Find every line in the records below that contains "textwidth", and copy it.

Items from a dataset
<<<<

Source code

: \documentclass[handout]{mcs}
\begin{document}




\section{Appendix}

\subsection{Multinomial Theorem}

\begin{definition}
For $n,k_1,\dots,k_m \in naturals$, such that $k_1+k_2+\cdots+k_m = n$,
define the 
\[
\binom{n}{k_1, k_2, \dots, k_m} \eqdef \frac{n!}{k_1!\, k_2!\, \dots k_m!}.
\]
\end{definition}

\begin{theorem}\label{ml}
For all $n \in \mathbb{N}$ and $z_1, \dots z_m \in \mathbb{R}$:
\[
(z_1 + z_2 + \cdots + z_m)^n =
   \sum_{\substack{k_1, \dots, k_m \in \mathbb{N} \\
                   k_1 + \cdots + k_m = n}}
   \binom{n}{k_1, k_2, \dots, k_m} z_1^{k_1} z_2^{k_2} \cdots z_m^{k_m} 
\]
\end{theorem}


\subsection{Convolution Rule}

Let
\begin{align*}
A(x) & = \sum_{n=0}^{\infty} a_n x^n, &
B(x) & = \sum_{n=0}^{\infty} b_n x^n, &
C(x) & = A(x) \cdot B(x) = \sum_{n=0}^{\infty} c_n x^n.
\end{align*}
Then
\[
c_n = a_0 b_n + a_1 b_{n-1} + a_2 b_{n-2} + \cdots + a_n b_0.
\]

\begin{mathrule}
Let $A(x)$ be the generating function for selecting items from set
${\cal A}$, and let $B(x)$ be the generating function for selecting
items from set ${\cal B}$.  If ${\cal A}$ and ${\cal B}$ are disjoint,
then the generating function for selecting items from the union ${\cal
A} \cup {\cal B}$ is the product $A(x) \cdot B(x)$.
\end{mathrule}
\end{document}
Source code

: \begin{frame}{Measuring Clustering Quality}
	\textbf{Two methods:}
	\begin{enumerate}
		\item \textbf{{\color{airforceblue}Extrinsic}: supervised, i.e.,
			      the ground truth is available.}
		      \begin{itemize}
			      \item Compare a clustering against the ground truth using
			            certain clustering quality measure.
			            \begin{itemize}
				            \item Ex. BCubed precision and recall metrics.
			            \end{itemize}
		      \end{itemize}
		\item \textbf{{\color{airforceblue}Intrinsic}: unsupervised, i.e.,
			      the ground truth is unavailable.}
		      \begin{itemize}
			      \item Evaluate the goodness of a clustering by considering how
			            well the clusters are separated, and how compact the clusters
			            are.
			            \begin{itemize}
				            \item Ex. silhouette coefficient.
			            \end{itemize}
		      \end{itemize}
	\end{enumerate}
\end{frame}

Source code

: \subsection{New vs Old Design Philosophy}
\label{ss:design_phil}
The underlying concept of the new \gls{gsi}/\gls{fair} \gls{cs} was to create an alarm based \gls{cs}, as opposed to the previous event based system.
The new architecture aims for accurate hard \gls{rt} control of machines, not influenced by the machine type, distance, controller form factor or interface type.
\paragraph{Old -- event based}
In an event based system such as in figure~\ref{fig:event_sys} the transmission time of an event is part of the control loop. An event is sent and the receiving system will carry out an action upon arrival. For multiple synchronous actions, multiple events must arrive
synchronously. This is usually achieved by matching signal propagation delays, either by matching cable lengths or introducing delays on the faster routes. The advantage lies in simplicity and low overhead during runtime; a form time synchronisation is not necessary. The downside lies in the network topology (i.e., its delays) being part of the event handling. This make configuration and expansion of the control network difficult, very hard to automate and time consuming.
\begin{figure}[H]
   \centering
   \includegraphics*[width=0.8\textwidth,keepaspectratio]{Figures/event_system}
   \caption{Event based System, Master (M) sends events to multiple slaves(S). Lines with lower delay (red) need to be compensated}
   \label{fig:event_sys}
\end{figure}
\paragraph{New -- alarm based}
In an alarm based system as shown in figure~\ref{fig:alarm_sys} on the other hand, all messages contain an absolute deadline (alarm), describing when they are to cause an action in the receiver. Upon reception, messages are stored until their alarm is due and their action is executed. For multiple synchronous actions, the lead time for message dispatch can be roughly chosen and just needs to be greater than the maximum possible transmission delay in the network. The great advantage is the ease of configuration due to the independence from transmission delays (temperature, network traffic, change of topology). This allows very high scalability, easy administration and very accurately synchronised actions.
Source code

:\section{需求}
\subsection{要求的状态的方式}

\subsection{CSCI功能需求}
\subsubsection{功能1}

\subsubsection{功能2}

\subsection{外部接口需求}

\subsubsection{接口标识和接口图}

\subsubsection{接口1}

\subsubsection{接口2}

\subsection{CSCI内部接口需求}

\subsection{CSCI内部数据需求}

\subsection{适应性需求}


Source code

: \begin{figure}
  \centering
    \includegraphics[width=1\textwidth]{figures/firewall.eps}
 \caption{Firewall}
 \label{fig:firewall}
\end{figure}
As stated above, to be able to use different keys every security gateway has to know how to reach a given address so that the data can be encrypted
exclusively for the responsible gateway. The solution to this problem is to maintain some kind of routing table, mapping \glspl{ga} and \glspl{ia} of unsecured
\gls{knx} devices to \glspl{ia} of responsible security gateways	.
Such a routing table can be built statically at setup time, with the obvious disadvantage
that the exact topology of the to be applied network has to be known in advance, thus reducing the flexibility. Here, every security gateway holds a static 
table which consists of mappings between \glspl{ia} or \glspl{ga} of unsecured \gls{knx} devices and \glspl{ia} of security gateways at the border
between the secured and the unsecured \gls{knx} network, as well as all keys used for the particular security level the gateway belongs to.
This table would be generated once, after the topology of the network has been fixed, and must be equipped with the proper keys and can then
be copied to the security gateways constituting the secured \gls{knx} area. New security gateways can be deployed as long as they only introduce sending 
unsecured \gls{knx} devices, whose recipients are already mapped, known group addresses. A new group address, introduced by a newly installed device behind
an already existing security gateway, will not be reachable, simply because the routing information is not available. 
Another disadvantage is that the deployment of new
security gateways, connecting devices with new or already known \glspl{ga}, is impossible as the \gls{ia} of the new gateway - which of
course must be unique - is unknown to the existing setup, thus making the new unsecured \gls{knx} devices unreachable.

>>>>

• [The answer]:
   \includegraphics*[width=0.8\textwidth,keepaspectratio]{Figures/event_system}
    \includegraphics[width=1\textwidth]{figures/firewall.eps}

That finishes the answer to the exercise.